The Many Forms Of Boozy Carajillo Coffee

Way back before anyone had ever dreamed of something called Red Bull – let alone made a cocktail with it – there were other, better, ways of mixing caffeine and alcohol for those looking to get a little fired up before winding down. Espresso martinis and "carajillos" are all classic drinks combining coffee and alcohol for what Juliana McIntosh's "Art of Drinking" podcast referred to as "pick me up ... then lay me down" sort of beverages.

The carajillo may have originated in Cuba. It has numerous variations, both in that purported country of origin and other parts of the Spanish-speaking world, and it would be hard to choose a favorite. Like Irish Coffee (and unlike an espresso martini), the oldest form of a carajillo uses hot coffee and is not shaken. But it's not usually for breakfast (though there seem to be notable exceptions, per Una o Dos Copas). For some, it's a delightful way of ending an evening or a good meal (via Vindulge).

There are a couple of standard ways of making the drink: you can either put some sort of high-proof alcohol in a glass and set it aflame, burning off most of the alcohol, and then add coffee, or you can start out with the coffee and add the alcohol (no fire involved), according to Una o Dos Copas.

A carajillo for courage

The flaming edition might also be referred to as a cremat or a rebentat in parts of Spain, per Una o Dos Copas. Often, sugar, citrus peel, and coffee beans are added. Other versions, like the carajillo poblano, are served cold and contain aromatics, like a cinnamon stick (via Directo al paladar). While carajillos may contain brandy, it's not the only spirit in play: Carajillos are made with a variety of liquors, including cognac and rum, not to mention regional varieties made with anise, mezcal, or a coffee liqueur (per The Yucatan Times and Nuvo).

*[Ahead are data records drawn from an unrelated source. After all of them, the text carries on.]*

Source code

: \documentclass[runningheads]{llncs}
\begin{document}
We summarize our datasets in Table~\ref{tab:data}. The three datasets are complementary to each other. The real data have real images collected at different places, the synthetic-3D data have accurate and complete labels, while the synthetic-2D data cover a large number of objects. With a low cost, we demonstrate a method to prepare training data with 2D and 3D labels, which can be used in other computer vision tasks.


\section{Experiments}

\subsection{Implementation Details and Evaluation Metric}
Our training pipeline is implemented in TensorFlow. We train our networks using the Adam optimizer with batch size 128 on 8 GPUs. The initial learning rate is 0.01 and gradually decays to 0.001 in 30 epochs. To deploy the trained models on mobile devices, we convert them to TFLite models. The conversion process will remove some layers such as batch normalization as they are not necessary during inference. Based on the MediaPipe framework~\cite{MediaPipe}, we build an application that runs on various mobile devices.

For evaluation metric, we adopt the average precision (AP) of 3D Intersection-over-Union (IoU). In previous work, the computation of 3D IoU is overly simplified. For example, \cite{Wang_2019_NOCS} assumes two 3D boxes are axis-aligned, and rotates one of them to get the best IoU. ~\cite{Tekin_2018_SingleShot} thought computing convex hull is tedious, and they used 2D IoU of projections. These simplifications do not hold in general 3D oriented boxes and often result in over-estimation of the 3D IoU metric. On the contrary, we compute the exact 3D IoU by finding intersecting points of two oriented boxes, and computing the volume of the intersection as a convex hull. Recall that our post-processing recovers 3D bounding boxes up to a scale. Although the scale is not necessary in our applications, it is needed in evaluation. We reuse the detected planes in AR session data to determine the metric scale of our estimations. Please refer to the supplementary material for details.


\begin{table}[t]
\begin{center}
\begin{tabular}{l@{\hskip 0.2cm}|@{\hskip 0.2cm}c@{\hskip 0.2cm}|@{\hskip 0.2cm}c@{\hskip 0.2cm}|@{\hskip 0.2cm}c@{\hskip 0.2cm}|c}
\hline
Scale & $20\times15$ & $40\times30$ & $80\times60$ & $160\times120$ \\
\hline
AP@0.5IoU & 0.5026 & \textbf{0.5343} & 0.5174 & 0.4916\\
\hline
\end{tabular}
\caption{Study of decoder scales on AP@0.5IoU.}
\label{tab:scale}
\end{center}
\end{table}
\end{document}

In Catalonia, people tend to take their carajillos with rum, served in a tall glass. That rum could reflect the carajillo's possible origins; some speculate that the beverage began in Cuba while the island was still under Spanish rule: Allegedly, some genius decided to mix the famous local rum with the equally famous local coffee and serve it to local workers (or possibly, soldiers) to inject them with a little extra "coraje" (courage) for the long day ahead. This is where it purportedly gets its name (via Café Sabora and Nuvo). However, Nuvo has argued that the name likely comes from the exclamation "carajo," noting that the drink "can feel like a swift slap in the face—but in a sweet, energizing way." Another account suggests that it was first served to the working community in southern Spain to get laborers through the long, hot day.

The many layers of the carajillo

Due to the different densities of coffee and alcohol, the drink naturally displays a layered look, but some places take it a step further. In the Canary Islands the carajillo takes on another stripe by adding milk to the equation: Both regular and condensed milk are included in the tasty and photogenic beverage, which is call the "barraquito" (per Nuvo).

In Mexico, carajillos frequently include a shot of Licor 43, a secret-recipe liqueur with strong vanilla notes (per Piloncillo y vainilla and Mexican Food Journal). But while some carajillos are spiked with just one type of alcohol, other variations double the fun by including both Licor 43 and mezcal or tequila (per Ilegal Mezcal and "The Art of Drinking"). And while the most traditional carajillo is a hot coffee beverage, both hot and iced versions of the drink are now readily available, which is good news when the temperatures soar. A cold carajillo makes for a refreshing and relaxing pick me up on a hot summer day and provides a more cocktail-like beverage experience than its steamy counterpart.

The carajillo proves, yet again, that coffee is a great starting point for an array of great flavor options, with or without alcohol.